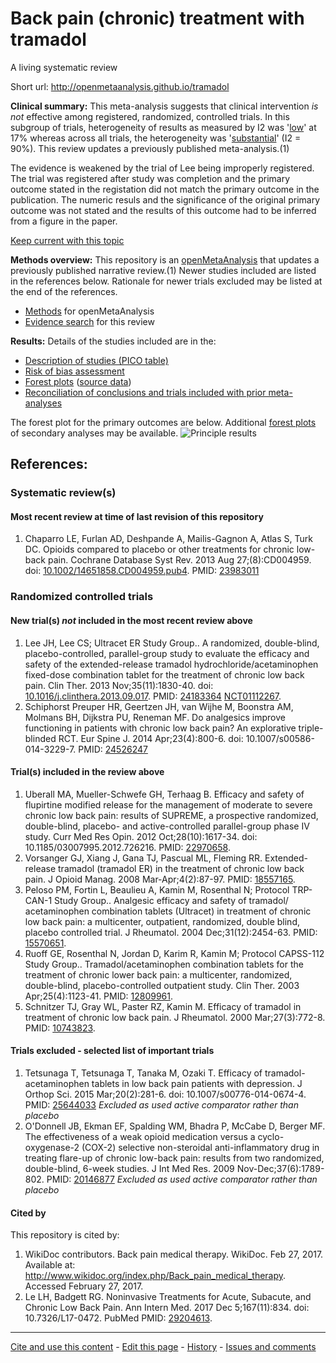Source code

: Back pain (chronic) treatment with tramadol
============================================
A living systematic review

Short url: http://openmetaanalysis.github.io/tramadol

**Clinical summary:** This meta-analysis suggests that clinical intervention *is not* effective among registered, randomized, controlled trials. In this subgroup of trials, heterogeneity of results as measured by I2 was '[low](http://handbook.cochrane.org/chapter_9/9_5_2_identifying_and_measuring_heterogeneity.htm)' at 17% whereas across all trials, the heterogeneity was '[substantial](http://handbook.cochrane.org/chapter_9/9_5_2_identifying_and_measuring_heterogeneity.htm)' (I2 = 90%). This review updates a previously published meta-analysis.(1)

The evidence is weakened by the trial of Lee being improperly registered. The trial was registered after study was completion and the primary outcome stated in the registation did not match the primary outcome in the publication. The numeric resuls and the significance of the original primary outcome was not stated and the results of this outcome had to be inferred from a figure in the paper.

[Keep current with this topic](../../master/files/searching/Keep-up.md)

**Methods overview:** This repository is an [openMetaAnalysis](https://openmetaanalysis.github.io/) that updates a previously published narrative review.(1) Newer studies included are listed in the references below. Rationale for newer trials excluded may be listed at the end of the references. 
* [Methods](http://openmetaanalysis.github.io/methods.html) for openMetaAnalysis
* [Evidence search](../master/files/searching/evidence-search.md) for this review

**Results:** Details of the studies included are in the:
* [Description of studies (PICO table)](../master/files/study-details/pico-table.md)
* [Risk of bias assessment](../master/files/study-details/risk-of-bias.md)
* [Forest plots](../master/files/forest-plots) ([source data](../../tree/master/files/data))
* [Reconciliation of conclusions and trials included with prior meta-analyses](../master/files/reconciliation-tables)

The forest plot for the primary outcomes are below. Additional [forest plots](../master/files/forest-plots) of secondary analyses may be available. ![Principle results](../master/files/forest-plots/Outcome-Primary.png "Principle results")

References:
----------------------------------

### Systematic review(s)
#### Most recent review at time of last revision of this repository
1. Chaparro LE, Furlan AD, Deshpande A, Mailis-Gagnon A, Atlas S, Turk DC. Opioids compared to placebo or other treatments for chronic low-back pain. Cochrane Database Syst Rev. 2013 Aug 27;(8):CD004959. doi: [10.1002/14651858.CD004959.pub4](http://dx.doi.org/10.1002/14651858.CD004959.pub4). PMID: [23983011](http://pubmed.gov/23983011)

### Randomized controlled trials
#### New trial(s) *not* included in the most recent review above
1. Lee JH, Lee CS; Ultracet ER Study Group.. A randomized, double-blind, placebo-controlled, parallel-group study to evaluate the efficacy and safety of the extended-release tramadol hydrochloride/acetaminophen fixed-dose combination tablet for the treatment of chronic low back pain. Clin Ther. 2013 Nov;35(11):1830-40. doi: [10.1016/j.clinthera.2013.09.017](http://doi.org/10.1016/j.clinthera.2013.09.017). PMID: [24183364](http://pubmed.gov/24183364) [NCT01112267](http://clinicaltrials.gov/show/NCT01112267).
2. Schiphorst Preuper HR, Geertzen JH, van Wijhe M, Boonstra AM, Molmans BH, Dijkstra PU, Reneman MF. Do analgesics improve functioning in patients with chronic low back pain? An explorative triple-blinded RCT. Eur Spine J. 2014 Apr;23(4):800-6. doi: 10.1007/s00586-014-3229-7. PMID: [24526247](http://pubmed.gov/24526247)

#### Trial(s) included in the review above
1. Uberall MA, Mueller-Schwefe GH, Terhaag B. Efficacy and safety of flupirtine modified release for the management of moderate to severe chronic low back pain: results of SUPREME, a prospective randomized, double-blind, placebo- and active-controlled parallel-group phase IV study. Curr Med Res Opin. 2012 Oct;28(10):1617-34. doi: 10.1185/03007995.2012.726216. PMID: [22970658](http://pubmed.gov/22970658).
2. Vorsanger GJ, Xiang J, Gana TJ, Pascual ML, Fleming RR. Extended-release tramadol (tramadol ER) in the treatment of chronic low back pain. J Opioid Manag. 2008 Mar-Apr;4(2):87-97. PMID: [18557165](http://pubmed.gov/18557165).
3. Peloso PM, Fortin L, Beaulieu A, Kamin M, Rosenthal N; Protocol TRP-CAN-1
Study Group.. Analgesic efficacy and safety of tramadol/ acetaminophen combination tablets (Ultracet) in treatment of chronic low back pain: a multicenter, outpatient, randomized, double blind, placebo controlled trial. J Rheumatol. 2004 Dec;31(12):2454-63. PMID: [15570651](http://pubmed.gov/15570651).
4. Ruoff GE, Rosenthal N, Jordan D, Karim R, Kamin M; Protocol CAPSS-112 Study Group.. Tramadol/acetaminophen combination tablets for the treatment of chronic lower back pain: a multicenter, randomized, double-blind, placebo-controlled
outpatient study. Clin Ther. 2003 Apr;25(4):1123-41. PMID: [12809961](http://pubmed.gov/12809961).
5. Schnitzer TJ, Gray WL, Paster RZ, Kamin M. Efficacy of tramadol in treatment of chronic low back pain. J Rheumatol. 2000 Mar;27(3):772-8. PMID: [10743823](http://pubmed.gov/10743823).

#### Trials excluded - selected list of important trials
1. Tetsunaga T, Tetsunaga T, Tanaka M, Ozaki T. Efficacy of tramadol-acetaminophen tablets in low back pain patients with depression. J Orthop Sci. 2015 Mar;20(2):281-6. doi: 10.1007/s00776-014-0674-4. PMID: [25644033](http://pubmed.gov/25644033) *Excluded as used active comparator rather than placebo*
2. O'Donnell JB, Ekman EF, Spalding WM, Bhadra P, McCabe D, Berger MF. The effectiveness of a weak opioid medication versus a cyclo-oxygenase-2 (COX-2) selective non-steroidal anti-inflammatory drug in treating flare-up of chronic low-back pain: results from two randomized, double-blind, 6-week studies. J Int Med Res. 2009 Nov-Dec;37(6):1789-802. PMID: [20146877](http://pubmed.gov/20146877) *Excluded as used active comparator rather than placebo*

#### Cited by
This repository is cited by:

1. WikiDoc contributors. Back pain medical therapy. WikiDoc. Feb 27, 2017. Available at: http://www.wikidoc.org/index.php/Back_pain_medical_therapy. Accessed February 27, 2017. 
2. Le LH, Badgett RG. Noninvasive Treatments for Acute, Subacute, and Chronic Low Back Pain. Ann Intern Med. 2017 Dec 5;167(11):834. doi: 10.7326/L17-0472. PubMed 
PMID: [29204613](http://pubmed.gov/29204613).
-------------------------------
[Cite and use this content](https://github.com/openMetaAnalysis/openMetaAnalysis.github.io/blob/master/reusing.MD)  - [Edit this page](../../edit/master/README.md) - [History](../../commits/master/README.md)  - 
[Issues and comments](../../issues?q=is%3Aboth+is%3Aissue)

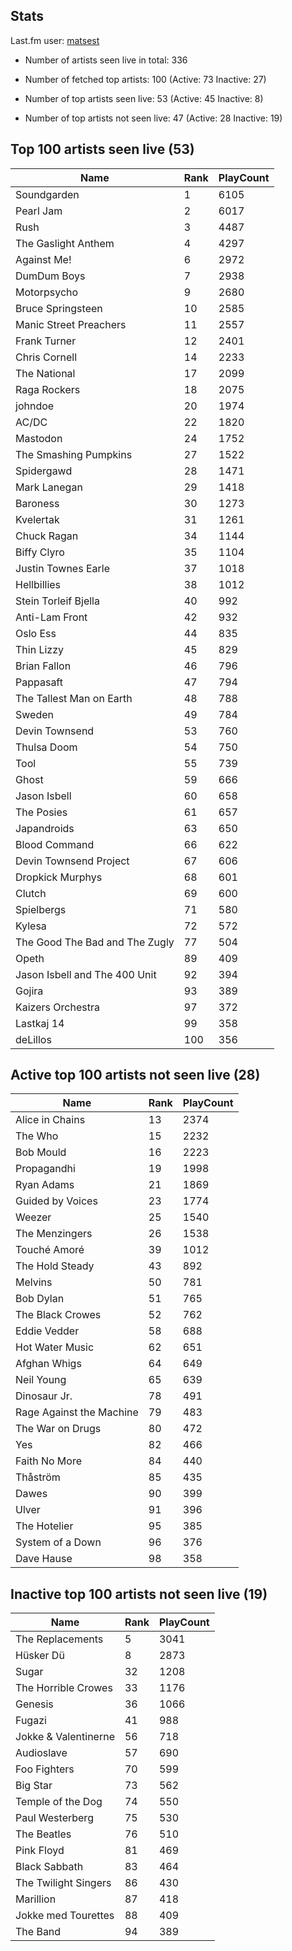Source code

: ## Stats 


Last.fm user: [matsest](https://www.last.fm/user/matsest)

- Number of artists seen live in total: 336

- Number of fetched top artists: 100 (Active: 73 Inactive: 27)

- Number of top artists seen live: 53 (Active: 45 Inactive: 8)

- Number of top artists not seen live: 47 (Active: 28 Inactive: 19)

## Top 100 artists seen live (53)

Name                           | Rank | PlayCount
------------------------------ | ---- | ---------
Soundgarden                    | 1    | 6105     
Pearl Jam                      | 2    | 6017     
Rush                           | 3    | 4487     
The Gaslight Anthem            | 4    | 4297     
Against Me!                    | 6    | 2972     
DumDum Boys                    | 7    | 2938     
Motorpsycho                    | 9    | 2680     
Bruce Springsteen              | 10   | 2585     
Manic Street Preachers         | 11   | 2557     
Frank Turner                   | 12   | 2401     
Chris Cornell                  | 14   | 2233     
The National                   | 17   | 2099     
Raga Rockers                   | 18   | 2075     
johndoe                        | 20   | 1974     
AC/DC                          | 22   | 1820     
Mastodon                       | 24   | 1752     
The Smashing Pumpkins          | 27   | 1522     
Spidergawd                     | 28   | 1471     
Mark Lanegan                   | 29   | 1418     
Baroness                       | 30   | 1273     
Kvelertak                      | 31   | 1261     
Chuck Ragan                    | 34   | 1144     
Biffy Clyro                    | 35   | 1104     
Justin Townes Earle            | 37   | 1018     
Hellbillies                    | 38   | 1012     
Stein Torleif Bjella           | 40   | 992      
Anti-Lam Front                 | 42   | 932      
Oslo Ess                       | 44   | 835      
Thin Lizzy                     | 45   | 829      
Brian Fallon                   | 46   | 796      
Pappasaft                      | 47   | 794      
The Tallest Man on Earth       | 48   | 788      
Sweden                         | 49   | 784      
Devin Townsend                 | 53   | 760      
Thulsa Doom                    | 54   | 750      
Tool                           | 55   | 739      
Ghost                          | 59   | 666      
Jason Isbell                   | 60   | 658      
The Posies                     | 61   | 657      
Japandroids                    | 63   | 650      
Blood Command                  | 66   | 622      
Devin Townsend Project         | 67   | 606      
Dropkick Murphys               | 68   | 601      
Clutch                         | 69   | 600      
Spielbergs                     | 71   | 580      
Kylesa                         | 72   | 572      
The Good The Bad and The Zugly | 77   | 504      
Opeth                          | 89   | 409      
Jason Isbell and The 400 Unit  | 92   | 394      
Gojira                         | 93   | 389      
Kaizers Orchestra              | 97   | 372      
Lastkaj 14                     | 99   | 358      
deLillos                       | 100  | 356      

## Active top 100 artists not seen live (28)

Name                     | Rank | PlayCount
------------------------ | ---- | ---------
Alice in Chains          | 13   | 2374     
The Who                  | 15   | 2232     
Bob Mould                | 16   | 2223     
Propagandhi              | 19   | 1998     
Ryan Adams               | 21   | 1869     
Guided by Voices         | 23   | 1774     
Weezer                   | 25   | 1540     
The Menzingers           | 26   | 1538     
Touché Amoré             | 39   | 1012     
The Hold Steady          | 43   | 892      
Melvins                  | 50   | 781      
Bob Dylan                | 51   | 765      
The Black Crowes         | 52   | 762      
Eddie Vedder             | 58   | 688      
Hot Water Music          | 62   | 651      
Afghan Whigs             | 64   | 649      
Neil Young               | 65   | 639      
Dinosaur Jr.             | 78   | 491      
Rage Against the Machine | 79   | 483      
The War on Drugs         | 80   | 472      
Yes                      | 82   | 466      
Faith No More            | 84   | 440      
Thåström                 | 85   | 435      
Dawes                    | 90   | 399      
Ulver                    | 91   | 396      
The Hotelier             | 95   | 385      
System of a Down         | 96   | 376      
Dave Hause               | 98   | 358      

## Inactive top 100 artists not seen live (19)

Name                 | Rank | PlayCount
-------------------- | ---- | ---------
The Replacements     | 5    | 3041     
Hüsker Dü            | 8    | 2873     
Sugar                | 32   | 1208     
The Horrible Crowes  | 33   | 1176     
Genesis              | 36   | 1066     
Fugazi               | 41   | 988      
Jokke & Valentinerne | 56   | 718      
Audioslave           | 57   | 690      
Foo Fighters         | 70   | 599      
Big Star             | 73   | 562      
Temple of the Dog    | 74   | 550      
Paul Westerberg      | 75   | 530      
The Beatles          | 76   | 510      
Pink Floyd           | 81   | 469      
Black Sabbath        | 83   | 464      
The Twilight Singers | 86   | 430      
Marillion            | 87   | 418      
Jokke med Tourettes  | 88   | 409      
The Band             | 94   | 389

- - -

Could you reproduce the lines above, from the one that holds "Temple of the" through the last, exactly as they stand?

▶ [Result of the task]
Temple of the Dog    | 74   | 550      
Paul Westerberg      | 75   | 530      
The Beatles          | 76   | 510      
Pink Floyd           | 81   | 469      
Black Sabbath        | 83   | 464      
The Twilight Singers | 86   | 430      
Marillion            | 87   | 418      
Jokke med Tourettes  | 88   | 409      
The Band             | 94   | 389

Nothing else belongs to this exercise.